Solution Approach 2:
The patent introduces an intermediary noise estimation and cancellation module between the microphone input and speech recognition system. This intermediary component estimates background noise characteristics and subtracts them from the input signal, serving as a mediator that protects the speech recognition system from harmful noise while preserving speech integrity.
2Reliability
If traditional speech recognition systems are used in vehicles, then basic voice commands can be recognized, but the clarity and decipherability of voice commands are reduced by overpowering non-speech sounds
Solution Approach 1:
The patent implements feedback mechanisms where the noise estimation module continuously monitors the audio environment and adjusts its noise profile based on recent signal characteristics.
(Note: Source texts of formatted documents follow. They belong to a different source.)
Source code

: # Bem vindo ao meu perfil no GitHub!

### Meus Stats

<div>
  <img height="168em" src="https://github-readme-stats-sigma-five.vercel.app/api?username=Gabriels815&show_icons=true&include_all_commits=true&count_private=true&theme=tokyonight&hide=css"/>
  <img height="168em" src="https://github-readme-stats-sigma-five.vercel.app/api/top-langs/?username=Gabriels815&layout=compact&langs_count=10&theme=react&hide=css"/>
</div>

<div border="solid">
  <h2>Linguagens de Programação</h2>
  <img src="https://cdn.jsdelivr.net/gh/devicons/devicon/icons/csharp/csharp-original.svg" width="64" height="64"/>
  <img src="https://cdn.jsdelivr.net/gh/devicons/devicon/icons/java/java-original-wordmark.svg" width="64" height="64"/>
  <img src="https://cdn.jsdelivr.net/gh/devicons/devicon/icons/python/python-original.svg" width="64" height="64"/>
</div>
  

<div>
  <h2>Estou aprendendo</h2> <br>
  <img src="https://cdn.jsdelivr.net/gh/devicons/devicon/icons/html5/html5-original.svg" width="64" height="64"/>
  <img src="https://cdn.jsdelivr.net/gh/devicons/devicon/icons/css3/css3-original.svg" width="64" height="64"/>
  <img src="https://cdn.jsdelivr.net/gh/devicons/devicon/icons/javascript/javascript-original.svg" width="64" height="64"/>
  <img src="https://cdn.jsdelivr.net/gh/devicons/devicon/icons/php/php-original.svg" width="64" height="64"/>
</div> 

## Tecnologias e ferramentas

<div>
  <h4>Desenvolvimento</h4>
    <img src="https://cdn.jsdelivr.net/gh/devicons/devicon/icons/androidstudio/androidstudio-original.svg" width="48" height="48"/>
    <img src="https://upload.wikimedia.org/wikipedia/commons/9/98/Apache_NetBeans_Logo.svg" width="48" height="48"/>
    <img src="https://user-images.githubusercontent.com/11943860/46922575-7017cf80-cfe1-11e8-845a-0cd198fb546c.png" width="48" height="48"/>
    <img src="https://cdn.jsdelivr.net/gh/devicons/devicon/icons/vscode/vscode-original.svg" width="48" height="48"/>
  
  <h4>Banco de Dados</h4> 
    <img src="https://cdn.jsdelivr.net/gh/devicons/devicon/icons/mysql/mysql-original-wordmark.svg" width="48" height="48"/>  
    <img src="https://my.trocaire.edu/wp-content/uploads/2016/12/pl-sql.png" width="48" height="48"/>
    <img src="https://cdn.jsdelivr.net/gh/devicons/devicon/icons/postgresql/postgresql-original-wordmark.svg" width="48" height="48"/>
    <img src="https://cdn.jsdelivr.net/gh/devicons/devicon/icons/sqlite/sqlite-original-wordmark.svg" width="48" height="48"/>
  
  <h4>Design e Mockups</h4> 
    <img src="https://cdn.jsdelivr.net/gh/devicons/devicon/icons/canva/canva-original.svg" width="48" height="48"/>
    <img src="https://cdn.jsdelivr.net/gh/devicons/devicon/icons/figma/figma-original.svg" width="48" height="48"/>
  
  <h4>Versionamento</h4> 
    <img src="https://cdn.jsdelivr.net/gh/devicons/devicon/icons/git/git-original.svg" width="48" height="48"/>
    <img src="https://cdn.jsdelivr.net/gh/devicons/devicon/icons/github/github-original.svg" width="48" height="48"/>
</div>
This feedback loop allows the system to adapt to changing noise conditions (engine acceleration, HVAC changes, radio volume adjustments) and maintain reliable speech recognition throughout the vehicle operation cycle.
Solution Approach 2:
The patent performs preliminary noise estimation and spectral subtraction before the speech recognition process begins. By pre-processing the audio signal to remove estimated noise components in advance, the system ensures that the speech recognition module receives a cleaner signal, improving reliability before recognition attempts are made.
Data Source
AI summary
An audio signal may be received, in a processor associated with a vehicle. Sound related vehicle information representing one or more sounds may be received by the processor. The sound related vehicle information may or may not include an audio signal. A speech recognition process or system may be modified based on the sound related vehicle information.